La prima nata dell’ospedale di Belluno è Anita Dal Fior, primogenita, venuta alla luce alle 3.29 da mamma Mathilda Colle e papà Francesco di Belluno. Pesa 2,990 kg ed è lunga 51 cm. Anche Anita è stata simbolicamente accolta dalla comunità dal vicesindaco di Belluno Paolo Gamba accompagnato da Dal Ben e dal primario Tandurella. Hanno salutato il 2025 due bambine. A Belluno l’ultima nata è Arianna Singh alle 11.57 del 31 dicembre da genitori di origini indiane Parwinder e di Kaur Prabhdeep. A Feltre l’ultima nata è Elena Pedrech di Matteo e Silvia Rech di Cornuda nata il 31 dicembre alle 3.19.
Il bilancio del 2025: i numeri della natalità in provincia
Nel corso dell’anno appena concluso, si sono registrati complessivamente 1.180 nati. Un dato che, pur segnando una lieve flessione in linea con il trend regionale del Veneto, evidenzia la capacità attrattiva delle strutture bellunesi. Ottobre è stato un mese record di nascite con 122 bimbi venuti alla luce (mese con più nati in assoluto
negli ultimi due anni) nei due punti nascita. Sono nati più maschi (53%) che femmine.
L’analisi dei Primari
Il dottor Fabio Tandurella (Direttore Ostetricia e Ginecologia – Belluno), conferma che: il 2025 ha rappresentato per l’UOC di Ostetricia e Ginecologia di Belluno un anno di consolidamento e sviluppo, durante il quale siamo riusciti a mantenere i volumi complessivi di attività assistenziale, registrando al contempo un incremento delle prestazioni ambulatoriali e interventi chirurgici nel rispetto delle liste d’attesa, un aumento dei ricoveri e una riduzione della degenza media, in un’ottica di crescente appropriatezza clinica e organizzativa. Nel corso dell’anno è proseguito con decisione il percorso verso un modello assistenziale integrato e centrato sulla donna, sulla diade madre–neonato e sulla famiglia, in coerenza con gli indirizzi regionali e con i bisogni reali della popolazione. Qualità delle cure, prossimità e umanizzazione dell’assistenza hanno rappresentato il filo conduttore delle principali progettualità.

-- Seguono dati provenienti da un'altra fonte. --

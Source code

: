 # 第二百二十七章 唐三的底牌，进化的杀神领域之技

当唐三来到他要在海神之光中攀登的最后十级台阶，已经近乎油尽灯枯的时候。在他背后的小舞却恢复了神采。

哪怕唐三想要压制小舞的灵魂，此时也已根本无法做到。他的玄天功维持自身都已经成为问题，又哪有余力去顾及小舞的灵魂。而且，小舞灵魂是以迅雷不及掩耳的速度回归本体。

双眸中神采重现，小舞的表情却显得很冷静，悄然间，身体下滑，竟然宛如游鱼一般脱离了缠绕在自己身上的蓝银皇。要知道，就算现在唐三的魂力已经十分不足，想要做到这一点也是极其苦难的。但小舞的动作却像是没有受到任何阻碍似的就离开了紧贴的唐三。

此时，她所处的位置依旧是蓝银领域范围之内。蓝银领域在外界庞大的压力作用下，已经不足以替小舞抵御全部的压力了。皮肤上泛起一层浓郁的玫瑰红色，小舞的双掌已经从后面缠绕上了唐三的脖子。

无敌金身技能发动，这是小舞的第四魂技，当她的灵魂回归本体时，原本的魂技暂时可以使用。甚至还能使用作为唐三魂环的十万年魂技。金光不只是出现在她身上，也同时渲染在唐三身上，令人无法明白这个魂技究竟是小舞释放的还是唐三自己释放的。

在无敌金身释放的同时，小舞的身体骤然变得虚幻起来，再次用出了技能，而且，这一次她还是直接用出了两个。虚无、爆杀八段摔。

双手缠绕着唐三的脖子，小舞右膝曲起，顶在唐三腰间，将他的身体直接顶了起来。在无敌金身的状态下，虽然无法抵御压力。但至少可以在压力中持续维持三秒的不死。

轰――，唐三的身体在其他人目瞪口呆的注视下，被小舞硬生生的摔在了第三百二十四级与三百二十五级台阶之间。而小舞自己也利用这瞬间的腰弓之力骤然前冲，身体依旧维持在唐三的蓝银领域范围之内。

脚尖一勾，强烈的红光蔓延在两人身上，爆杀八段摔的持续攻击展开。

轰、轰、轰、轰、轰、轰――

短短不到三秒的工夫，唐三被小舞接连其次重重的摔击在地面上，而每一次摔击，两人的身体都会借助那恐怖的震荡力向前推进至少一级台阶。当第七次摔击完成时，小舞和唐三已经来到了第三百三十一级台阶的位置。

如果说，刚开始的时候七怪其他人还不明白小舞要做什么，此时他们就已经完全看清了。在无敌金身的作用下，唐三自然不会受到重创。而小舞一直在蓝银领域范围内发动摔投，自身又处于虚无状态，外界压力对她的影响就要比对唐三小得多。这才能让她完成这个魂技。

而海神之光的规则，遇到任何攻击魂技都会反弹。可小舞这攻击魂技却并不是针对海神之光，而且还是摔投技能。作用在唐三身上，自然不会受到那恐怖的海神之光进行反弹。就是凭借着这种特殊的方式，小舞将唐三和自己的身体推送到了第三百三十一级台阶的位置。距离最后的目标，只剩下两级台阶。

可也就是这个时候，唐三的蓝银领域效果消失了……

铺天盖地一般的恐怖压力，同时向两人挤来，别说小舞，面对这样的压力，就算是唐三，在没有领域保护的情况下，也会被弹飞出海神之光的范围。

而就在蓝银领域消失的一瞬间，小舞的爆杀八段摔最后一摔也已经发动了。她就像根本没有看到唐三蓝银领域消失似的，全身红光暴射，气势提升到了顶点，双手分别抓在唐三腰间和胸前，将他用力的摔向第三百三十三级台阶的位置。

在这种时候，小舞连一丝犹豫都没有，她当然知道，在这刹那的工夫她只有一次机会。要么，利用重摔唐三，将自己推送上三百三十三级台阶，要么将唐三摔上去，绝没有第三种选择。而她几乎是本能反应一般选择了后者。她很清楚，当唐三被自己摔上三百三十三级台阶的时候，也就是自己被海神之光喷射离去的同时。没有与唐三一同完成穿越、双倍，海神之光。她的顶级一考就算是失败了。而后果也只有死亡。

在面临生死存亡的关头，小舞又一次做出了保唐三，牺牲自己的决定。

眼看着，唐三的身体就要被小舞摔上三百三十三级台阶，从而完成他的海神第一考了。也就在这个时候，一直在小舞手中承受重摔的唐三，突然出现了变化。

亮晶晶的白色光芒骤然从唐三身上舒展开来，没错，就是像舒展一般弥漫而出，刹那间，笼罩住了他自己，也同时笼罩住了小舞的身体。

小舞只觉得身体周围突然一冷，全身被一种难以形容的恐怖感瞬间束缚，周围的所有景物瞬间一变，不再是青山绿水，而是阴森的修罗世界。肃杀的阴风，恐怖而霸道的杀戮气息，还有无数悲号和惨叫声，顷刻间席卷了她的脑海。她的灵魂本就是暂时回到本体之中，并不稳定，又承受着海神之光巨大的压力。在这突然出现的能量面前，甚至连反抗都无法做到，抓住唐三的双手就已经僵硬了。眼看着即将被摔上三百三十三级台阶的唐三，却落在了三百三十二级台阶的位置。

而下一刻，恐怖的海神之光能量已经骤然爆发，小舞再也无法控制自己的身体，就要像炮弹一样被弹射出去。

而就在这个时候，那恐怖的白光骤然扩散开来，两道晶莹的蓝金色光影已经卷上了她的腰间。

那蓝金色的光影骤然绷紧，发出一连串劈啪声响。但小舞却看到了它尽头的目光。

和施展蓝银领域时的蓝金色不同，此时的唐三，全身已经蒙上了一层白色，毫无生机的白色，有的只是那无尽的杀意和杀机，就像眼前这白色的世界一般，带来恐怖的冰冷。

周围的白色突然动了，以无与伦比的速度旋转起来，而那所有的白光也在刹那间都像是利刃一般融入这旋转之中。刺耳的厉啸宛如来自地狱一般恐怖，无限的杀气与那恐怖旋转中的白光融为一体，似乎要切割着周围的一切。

La dottoressa Ilaria Pezzani (Direttore Ostetricia e Ginecologia – Feltre) aggiunge: nel 2025 al Punto Nascita di Feltre sono nati 715 bambini. Il numero dei parti è diminuito solo del 2,5% rispetto all’anno precedente, un dato molto positivo se confrontato con il calo delle nascite a livello nazionale. Questo conferma quanto il nostro Punto Nascita sia apprezzato dalle famiglie e riconosce il lavoro quotidiano di tutto il personale. Un percorso nascita sempre più vicino alle donne Grande attenzione è stata dedicata al percorso nascita, che oggi inizia ancora prima. È stato infatti introdotto un primo incontro in gravidanza con l’ostetrica, pensato per accogliere le future mamme, rispondere alle loro domande e fornire informazioni utili fin dalle prime settimane. In questo modo le
donne arrivano alla visita medica più serene, informate e consapevoli delle proprie scelte.
I primi nati a NordEst
(TGR VENETO) Si chiama Leonardo ed è il primo nato del 2026 nella Marca Trevigiana Il piccolo, in ottime condizioni di salute, è venuto alla luce all’ospedale Ca’ Foncello per la gioia dei genitori Sara e Nicholas.
(TGR FRIULI V.G.) I primi tre nati del 2026 a Udine. Riccardo è venuto al mondo otto minuti dopo mezzanotte all’ospedale Santa Maria della Misericordia, altri tre nati entro le otto di mattina.